PROBLEM DESCRIPTION =
Images are to be dropped, and the rest of the data reproduced exactly.

(Stored records)
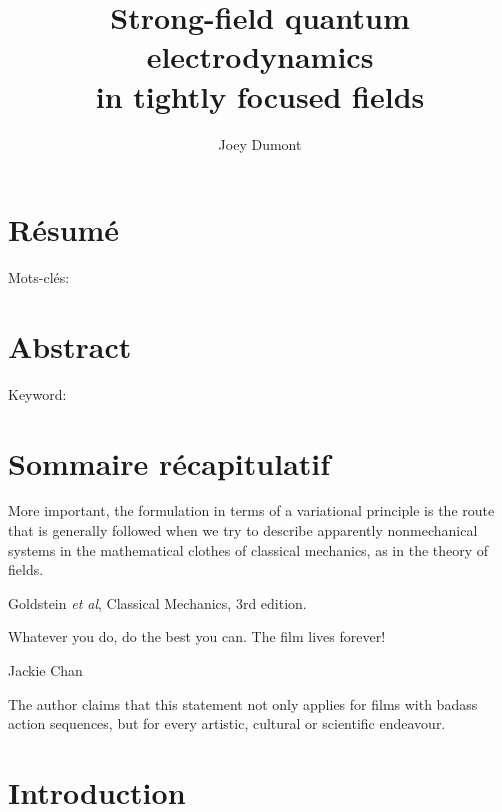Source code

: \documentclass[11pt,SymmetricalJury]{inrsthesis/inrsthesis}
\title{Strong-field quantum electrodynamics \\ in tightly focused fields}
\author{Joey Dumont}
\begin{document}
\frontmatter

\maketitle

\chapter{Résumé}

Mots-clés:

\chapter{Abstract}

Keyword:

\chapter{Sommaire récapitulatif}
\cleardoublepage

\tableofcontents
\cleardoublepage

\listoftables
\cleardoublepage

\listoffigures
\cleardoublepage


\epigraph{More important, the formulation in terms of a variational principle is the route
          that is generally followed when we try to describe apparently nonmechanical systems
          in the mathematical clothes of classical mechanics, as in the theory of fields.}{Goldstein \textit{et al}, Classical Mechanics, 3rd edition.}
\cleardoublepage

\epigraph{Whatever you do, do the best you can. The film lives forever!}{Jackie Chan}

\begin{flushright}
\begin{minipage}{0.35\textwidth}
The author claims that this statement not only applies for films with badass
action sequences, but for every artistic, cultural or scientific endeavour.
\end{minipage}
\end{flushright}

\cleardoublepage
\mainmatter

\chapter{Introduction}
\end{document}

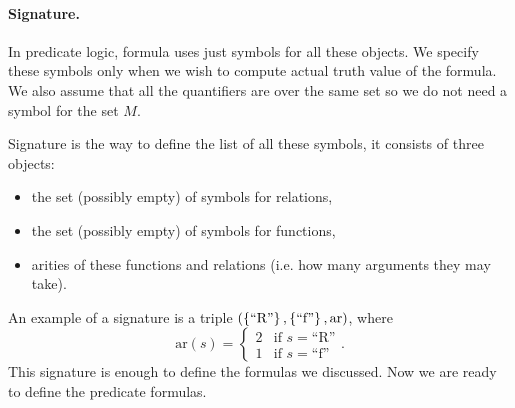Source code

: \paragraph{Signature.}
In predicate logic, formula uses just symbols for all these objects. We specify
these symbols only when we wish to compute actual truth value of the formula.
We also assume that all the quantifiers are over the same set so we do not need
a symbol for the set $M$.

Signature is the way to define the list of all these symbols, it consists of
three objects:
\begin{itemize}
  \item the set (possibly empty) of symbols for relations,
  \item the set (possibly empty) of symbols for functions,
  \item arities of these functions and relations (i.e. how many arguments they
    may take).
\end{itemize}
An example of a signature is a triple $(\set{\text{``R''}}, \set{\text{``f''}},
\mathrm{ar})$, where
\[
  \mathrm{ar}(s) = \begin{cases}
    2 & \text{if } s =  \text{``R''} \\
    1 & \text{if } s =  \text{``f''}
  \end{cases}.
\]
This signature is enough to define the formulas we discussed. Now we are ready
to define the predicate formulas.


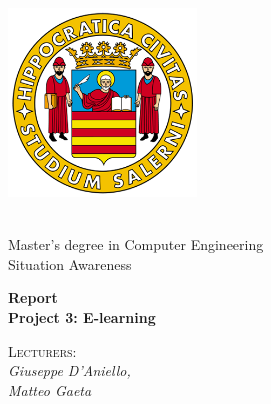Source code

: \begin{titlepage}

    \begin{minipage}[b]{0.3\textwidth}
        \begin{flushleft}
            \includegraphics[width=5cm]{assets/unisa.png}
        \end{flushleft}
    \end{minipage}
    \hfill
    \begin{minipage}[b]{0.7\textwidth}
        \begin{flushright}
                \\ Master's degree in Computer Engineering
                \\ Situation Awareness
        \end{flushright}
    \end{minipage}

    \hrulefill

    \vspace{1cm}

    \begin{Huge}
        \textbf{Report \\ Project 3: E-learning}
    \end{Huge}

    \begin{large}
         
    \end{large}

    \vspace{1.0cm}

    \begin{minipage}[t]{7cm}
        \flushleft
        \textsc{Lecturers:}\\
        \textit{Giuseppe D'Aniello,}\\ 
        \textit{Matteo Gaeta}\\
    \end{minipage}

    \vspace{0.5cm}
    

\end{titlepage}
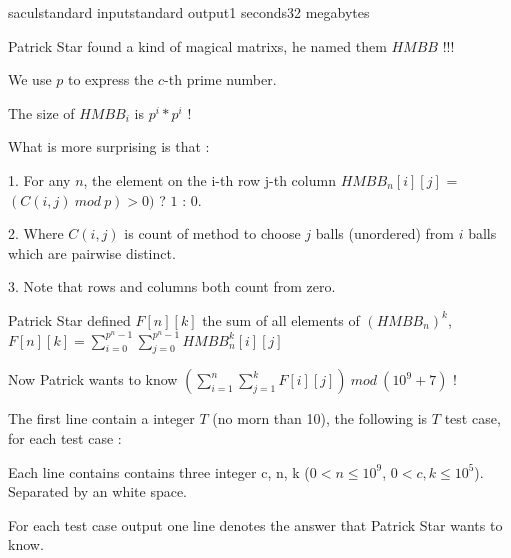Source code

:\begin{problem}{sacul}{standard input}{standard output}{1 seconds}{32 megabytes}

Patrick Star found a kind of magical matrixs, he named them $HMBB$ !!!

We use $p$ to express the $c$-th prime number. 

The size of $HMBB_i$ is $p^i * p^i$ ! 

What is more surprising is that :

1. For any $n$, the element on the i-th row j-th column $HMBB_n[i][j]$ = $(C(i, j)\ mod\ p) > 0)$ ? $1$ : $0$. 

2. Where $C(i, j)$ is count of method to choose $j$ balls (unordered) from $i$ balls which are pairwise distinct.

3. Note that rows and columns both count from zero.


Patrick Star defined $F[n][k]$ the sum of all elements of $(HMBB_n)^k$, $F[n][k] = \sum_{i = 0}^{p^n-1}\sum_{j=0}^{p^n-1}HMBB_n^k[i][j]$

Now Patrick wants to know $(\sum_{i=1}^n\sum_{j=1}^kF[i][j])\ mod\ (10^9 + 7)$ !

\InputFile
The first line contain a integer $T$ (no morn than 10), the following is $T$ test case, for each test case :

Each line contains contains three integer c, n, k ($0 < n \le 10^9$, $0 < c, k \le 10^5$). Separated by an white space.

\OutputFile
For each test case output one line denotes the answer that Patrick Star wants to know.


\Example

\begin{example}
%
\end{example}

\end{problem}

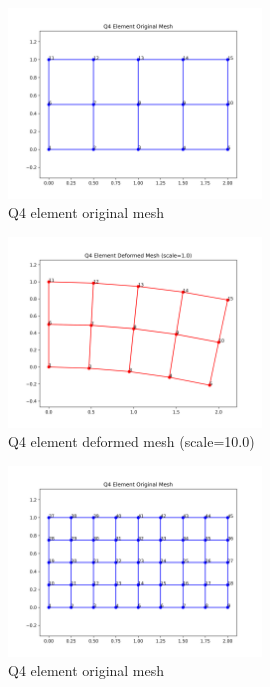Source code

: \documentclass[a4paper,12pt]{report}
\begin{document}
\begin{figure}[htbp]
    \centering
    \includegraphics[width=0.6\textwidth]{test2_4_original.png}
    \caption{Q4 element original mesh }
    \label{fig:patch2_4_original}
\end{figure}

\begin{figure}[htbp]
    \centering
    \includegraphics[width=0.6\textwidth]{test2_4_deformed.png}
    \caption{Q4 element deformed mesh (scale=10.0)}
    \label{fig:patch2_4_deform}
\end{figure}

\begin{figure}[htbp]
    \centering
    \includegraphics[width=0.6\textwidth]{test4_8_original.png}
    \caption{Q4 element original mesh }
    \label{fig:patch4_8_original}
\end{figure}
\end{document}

SOLUTION FOR THIS TASK =
Source code

: \documentclass[11pt,SymmetricalJury]{inrsthesis/inrsthesis}
\title{Strong-field quantum electrodynamics \\ in tightly focused fields}
\author{Joey Dumont}
\begin{document}
\frontmatter

\maketitle

\chapter{Résumé}

Mots-clés:

\chapter{Abstract}

Keyword:

\chapter{Sommaire récapitulatif}
\cleardoublepage

\tableofcontents
\cleardoublepage

\listoftables
\cleardoublepage

\listoffigures
\cleardoublepage


\epigraph{More important, the formulation in terms of a variational principle is the route
          that is generally followed when we try to describe apparently nonmechanical systems
          in the mathematical clothes of classical mechanics, as in the theory of fields.}{Goldstein \textit{et al}, Classical Mechanics, 3rd edition.}
\cleardoublepage

\epigraph{Whatever you do, do the best you can. The film lives forever!}{Jackie Chan}

\begin{flushright}
\begin{minipage}{0.35\textwidth}
The author claims that this statement not only applies for films with badass
action sequences, but for every artistic, cultural or scientific endeavour.
\end{minipage}
\end{flushright}

\cleardoublepage
\mainmatter

\chapter{Introduction}
\end{document}

Source code

: \paragraph{Signature.}
In predicate logic, formula uses just symbols for all these objects. We specify
these symbols only when we wish to compute actual truth value of the formula.
We also assume that all the quantifiers are over the same set so we do not need
a symbol for the set $M$.

Signature is the way to define the list of all these symbols, it consists of
three objects:
\begin{itemize}
  \item the set (possibly empty) of symbols for relations,
  \item the set (possibly empty) of symbols for functions,
  \item arities of these functions and relations (i.e. how many arguments they
    may take).
\end{itemize}
An example of a signature is a triple $(\set{\text{``R''}}, \set{\text{``f''}},
\mathrm{ar})$, where
\[
  \mathrm{ar}(s) = \begin{cases}
    2 & \text{if } s =  \text{``R''} \\
    1 & \text{if } s =  \text{``f''}
  \end{cases}.
\]
This signature is enough to define the formulas we discussed. Now we are ready
to define the predicate formulas.


Source code

: \begin{titlepage}

    \begin{minipage}[b]{0.3\textwidth}
        \begin{flushleft}
            \includegraphics[width=5cm]{assets/unisa.png}
        \end{flushleft}
    \end{minipage}
    \hfill
    \begin{minipage}[b]{0.7\textwidth}
        \begin{flushright}
                \\ Master's degree in Computer Engineering
                \\ Situation Awareness
        \end{flushright}
    \end{minipage}

    \hrulefill

    \vspace{1cm}

    \begin{Huge}
        \textbf{Report \\ Project 3: E-learning}
    \end{Huge}

    \begin{large}
         
    \end{large}

    \vspace{1.0cm}

    \begin{minipage}[t]{7cm}
        \flushleft
        \textsc{Lecturers:}\\
        \textit{Giuseppe D'Aniello,}\\ 
        \textit{Matteo Gaeta}\\
    \end{minipage}

    \vspace{0.5cm}
    

\end{titlepage}
Source code

:\begin{problem}{sacul}{standard input}{standard output}{1 seconds}{32 megabytes}

Patrick Star found a kind of magical matrixs, he named them $HMBB$ !!!

We use $p$ to express the $c$-th prime number. 

The size of $HMBB_i$ is $p^i * p^i$ ! 

What is more surprising is that :

1. For any $n$, the element on the i-th row j-th column $HMBB_n[i][j]$ = $(C(i, j)\ mod\ p) > 0)$ ? $1$ : $0$. 

2. Where $C(i, j)$ is count of method to choose $j$ balls (unordered) from $i$ balls which are pairwise distinct.

3. Note that rows and columns both count from zero.


Patrick Star defined $F[n][k]$ the sum of all elements of $(HMBB_n)^k$, $F[n][k] = \sum_{i = 0}^{p^n-1}\sum_{j=0}^{p^n-1}HMBB_n^k[i][j]$

Now Patrick wants to know $(\sum_{i=1}^n\sum_{j=1}^kF[i][j])\ mod\ (10^9 + 7)$ !

\InputFile
The first line contain a integer $T$ (no morn than 10), the following is $T$ test case, for each test case :

Each line contains contains three integer c, n, k ($0 < n \le 10^9$, $0 < c, k \le 10^5$). Separated by an white space.

\OutputFile
For each test case output one line denotes the answer that Patrick Star wants to know.


\Example

\begin{example}
%
\end{example}

\end{problem}

Source code

: \documentclass[a4paper,12pt]{report}
\begin{document}
\begin{figure}[htbp]
    \centering
    \includegraphics[width=0.6\textwidth]{test2_4_original.png}
    \caption{Q4 element original mesh }
    \label{fig:patch2_4_original}
\end{figure}

\begin{figure}[htbp]
    \centering
    \includegraphics[width=0.6\textwidth]{test2_4_deformed.png}
    \caption{Q4 element deformed mesh (scale=10.0)}
    \label{fig:patch2_4_deform}
\end{figure}

\begin{figure}[htbp]
    \centering
    \includegraphics[width=0.6\textwidth]{test4_8_original.png}
    \caption{Q4 element original mesh }
    \label{fig:patch4_8_original}
\end{figure}
\end{document}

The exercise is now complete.